Segment Start: Record set

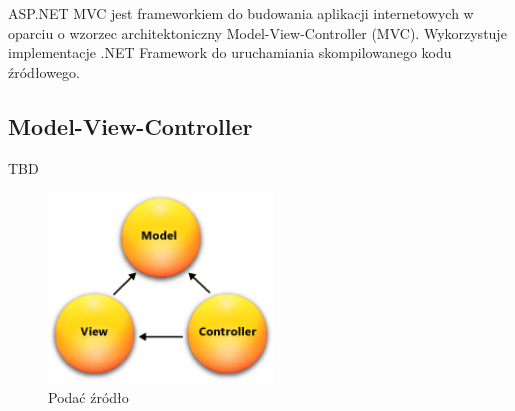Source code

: ASP.NET MVC jest frameworkiem do budowania aplikacji internetowych w oparciu o wzorzec architektoniczny Model-View-Controller (MVC). Wykorzystuje implementacje .NET Framework do uruchamiania skompilowanego kodu źródłowego.


\subsection{Model-View-Controller}

TBD

\begin{figure}[h]
	\centering
	\includegraphics[height=50.5mm]{images/mvc.png}
	 \caption{Podać źródło}
\end{figure}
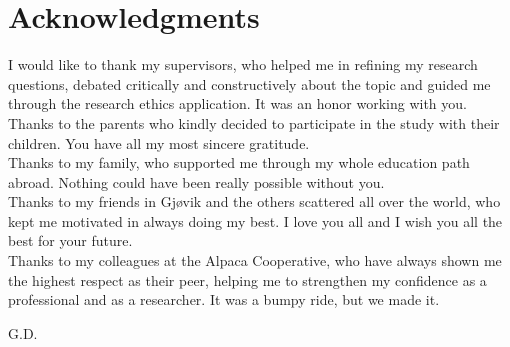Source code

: \chapter*{Acknowledgments}
I would like to thank my supervisors, who helped me in refining my research questions, debated critically and constructively about the topic and guided me through the research ethics application. It was an honor working with you.\\
Thanks to the parents who kindly decided to participate in the study with their children. You have all my most sincere gratitude.\\
Thanks to my family, who supported me through my whole education path abroad. Nothing could have been really possible without you.\\
Thanks to my friends in Gjøvik and the others scattered all over the world, who kept me motivated in always doing my best. I love you all and I wish you all the best for your future.\\
Thanks to my colleagues at the Alpaca Cooperative, who have always shown me the highest respect as their peer, helping me to strengthen my confidence as a professional and as a researcher. It was a bumpy ride, but we made it.
\begin{flushright}
G.D.\\
\end{flushright}

\hypersetup{pageanchor=false}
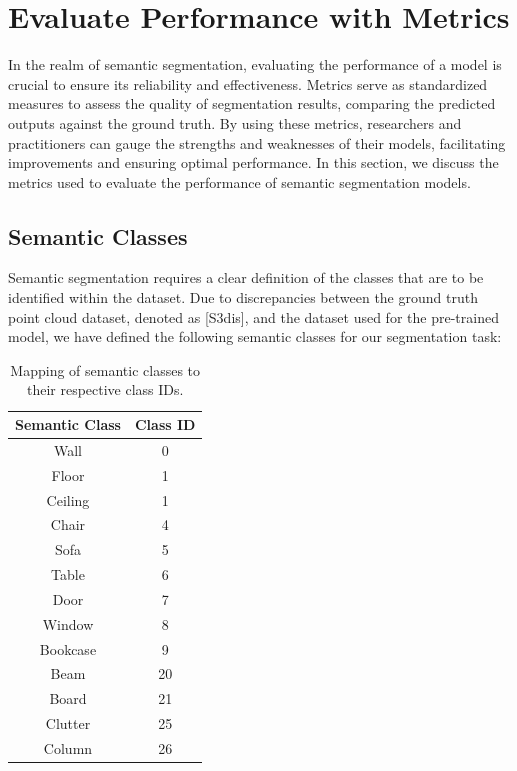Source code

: \documentclass[11pt, a4paper,oneside,chapterprefix=false]{scrbook}
\begin{document}
\section{Evaluate Performance with Metrics}

In the realm of semantic segmentation, evaluating the performance of a model is crucial to ensure its reliability and effectiveness. Metrics serve as standardized measures to assess the quality of segmentation results, comparing the predicted outputs against the ground truth. By using these metrics, researchers and practitioners can gauge the strengths and weaknesses of their models, facilitating improvements and ensuring optimal performance. In this section, we discuss the metrics used to evaluate the performance of semantic segmentation models.

\subsection{Semantic Classes}

Semantic segmentation requires a clear definition of the classes that are to be identified within the dataset. Due to discrepancies between the ground truth point cloud dataset, denoted as [S3dis], and the dataset used for the pre-trained model, we have defined the following semantic classes for our segmentation task:

\begin{table}[h]
    \centering
    \begin{tabular}{|c|c|}
        \hline
        \textbf{Semantic Class} & \textbf{Class ID} \\
        \hline
        Wall & 0 \\
        Floor & 1 \\
        Ceiling & 1 \\
        Chair & 4 \\
        Sofa & 5 \\
        Table & 6 \\
        Door & 7 \\
        Window & 8 \\
        Bookcase & 9 \\
        Beam & 20 \\
        Board & 21 \\
        Clutter & 25 \\
        Column & 26 \\
        \hline
    \end{tabular}
    \caption{Mapping of semantic classes to their respective class IDs.}
    \label{tab:semantic_classes}
\end{table}
\end{document}
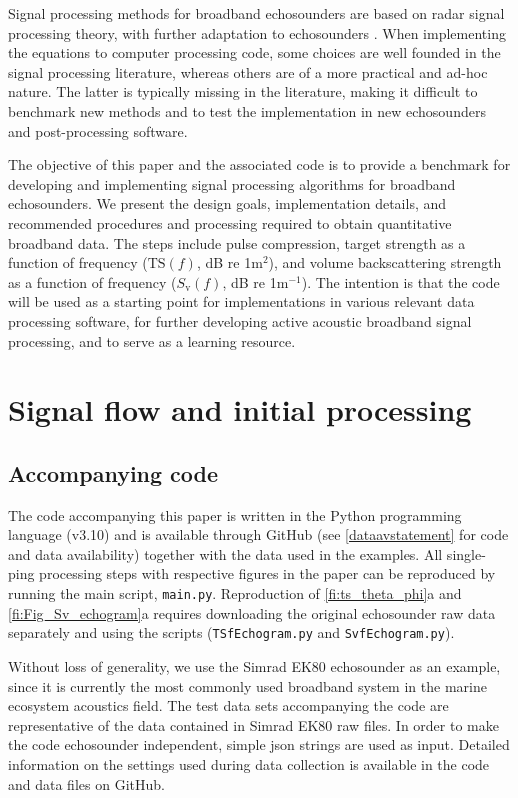 \documentclass[preprint,12pt,TurnOnLineNumbers]{JASAnew}
\newcommand{\ek}{Simrad EK80}
\newcommand{\freqsym}{f}
\newcommand{\ts}{\textrm{TS}}
\newcommand{\sv}{S_{\textrm{v}}}
\newcommand{\code}[1]{\texttt{#1}}
\begin{document}
Signal processing methods for broadband echosounders \citep{stanton2008} are based on radar signal processing theory, with further adaptation to echosounders \citep{lavery2017,bassett_broadband_2018}. When implementing the equations to computer processing code, some choices are well founded in the signal processing literature, whereas others are of a more practical and ad-hoc nature. The latter is typically missing in the literature, making it difficult to benchmark new methods and to test the implementation in new echosounders and post-processing software. 

The objective of this paper and the associated code is to provide a benchmark for developing and implementing signal processing algorithms for broadband echosounders. We present the design goals, implementation details, and recommended procedures and processing required to obtain quantitative broadband data. The steps include pulse compression, target strength as a function of frequency ($\ts(\freqsym)$, dB re 1m$^2$), and volume backscattering strength as a function of frequency ($\sv(\freqsym)$, dB re 1m$^{-1}$). The intention is that the code will be used as a starting point for implementations in various relevant data processing software, for further developing active acoustic broadband signal processing, and to serve as a learning resource. 

\section{Signal flow and initial processing}

\subsection{Accompanying code}
The code  accompanying this paper is written in the Python programming language (v3.10) and is available through GitHub (see \autoref{dataavstatement} for code and data availability) together with the data used in the examples. All single-ping processing steps with respective figures in the paper can be reproduced by running the main script, \code{main.py}. Reproduction of \autoref{fi:ts_theta_phi}a and \autoref{fi:Fig_Sv_echogram}a requires downloading the original echosounder raw data separately and using the scripts (\code{TSfEchogram.py} and \code{SvfEchogram.py}). 

Without loss of generality, we use the \ek{} echosounder as an example, since it is currently the most commonly used broadband system in the marine ecosystem acoustics field. The test data sets accompanying the code are representative of the data contained in Simrad EK80 raw files. In order to make the code echosounder independent, simple json strings are used as input. Detailed information on the settings used during data collection is available in the code and data files on GitHub.
\end{document}
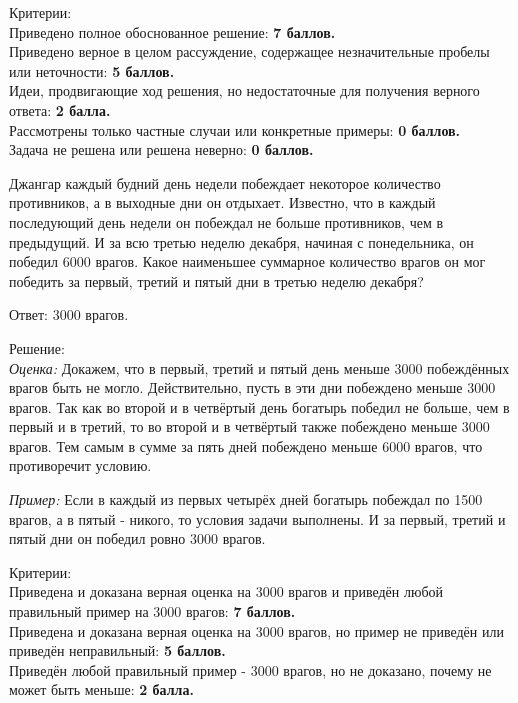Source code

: \newpage

\hspace{3mm}

Критерии:\\
Приведено полное обоснованное решение: \textbf{7 баллов.}\\
Приведено верное в целом рассуждение, содержащее незначительные пробелы или неточности: \textbf{5 баллов.}\\
Идеи, продвигающие ход решения, но недостаточные для получения верного ответа: \textbf{2 балла.}\\
Рассмотрены только частные случаи или конкретные примеры: \textbf{0 баллов.}\\
Задача не решена или решена неверно: \textbf{0 баллов.}

Джангар каждый будний день недели побеждает некоторое количество противников, а в выходные дни он отдыхает. Известно, что в каждый последующий день недели он побеждал не больше противников, чем в предыдущий. И за всю третью неделю декабря, начиная с понедельника, он победил 6000 врагов. Какое наименьшее суммарное количество врагов он мог победить за первый, третий и пятый дни в третью неделю декабря?

\hspace{3mm}

Ответ: 3000 врагов.

Решение:\\
\textit{Оценка:} Докажем, что в первый, третий и пятый день меньше 3000 побеждённых врагов быть не могло. 
Действительно,  пусть в эти дни побеждено меньше 3000 врагов. Так как во второй и в четвёртый день богатырь победил не больше, чем в первый и в третий, то во второй и в четвёртый также побеждено меньше 3000 врагов. Тем самым в сумме за пять дней побеждено меньше 6000 врагов, что противоречит условию. 

\textit{Пример:} Если в каждый из первых четырёх дней богатырь побеждал по 1500 врагов, а в пятый - никого, то условия задачи выполнены. И за первый, третий и пятый дни он победил ровно 3000 врагов.

\hspace{3mm}

Критерии:\\
Приведена и доказана верная оценка на 3000 врагов и приведён любой правильный пример на 3000 врагов: \textbf{7 баллов.}\\
Приведена и доказана верная оценка на 3000 врагов, но пример не приведён или приведён неправильный: \textbf{5 баллов.}\\
Приведён любой правильный пример - 3000 врагов, но не доказано, почему не может быть меньше: \textbf{2 балла.}

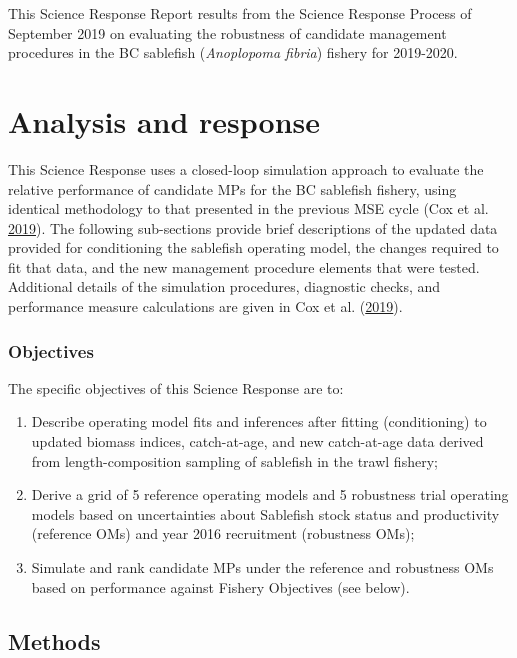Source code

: \documentclass[11pt]{book}
\begin{document}
This Science Response Report results from the Science Response Process of September 2019 on evaluating the robustness of candidate management procedures in the BC sablefish (\emph{Anoplopoma fibria}) fishery for 2019-2020.

\hypertarget{analysis-and-response}{%
\section{Analysis and response}\label{analysis-and-response}}

This Science Response uses a closed-loop simulation approach to evaluate the relative performance of candidate MPs for the BC sablefish fishery, using identical methodology to that presented in the previous MSE cycle (Cox et al. \protect\hyperlink{ref-cox2019evaluating}{2019}). The following sub-sections provide brief descriptions of the updated data provided for conditioning the sablefish operating model, the changes required to fit that data, and the new management procedure elements that were tested. Additional details of the simulation procedures, diagnostic checks, and performance measure calculations are given in Cox et al. (\protect\hyperlink{ref-cox2019evaluating}{2019}).

\hypertarget{objectives}{%
\subsubsection{Objectives}\label{objectives}}

The specific objectives of this Science Response are to:
\begin{enumerate}
\def\labelenumi{\arabic{enumi}.}

\item
  Describe operating model fits and inferences after fitting (conditioning) to updated biomass indices, catch-at-age, and new catch-at-age data derived from length-composition sampling of sablefish in the trawl fishery;
\item
  Derive a grid of 5 reference operating models and 5 robustness trial operating models based on uncertainties about Sablefish stock status and productivity (reference OMs) and year 2016 recruitment (robustness OMs);
\item
  Simulate and rank candidate MPs under the reference and robustness OMs based on performance against Fishery Objectives (see below).
\end{enumerate}
\hypertarget{methods}{%
\subsection{Methods}\label{methods}}
\end{document}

Segment End: Record set

Which lines above include the word "быть"? Show each one.

\textit{Оценка:} Докажем, что в первый, третий и пятый день меньше 3000 побеждённых врагов быть не могло. 
Приведён любой правильный пример - 3000 врагов, но не доказано, почему не может быть меньше: \textbf{2 балла.}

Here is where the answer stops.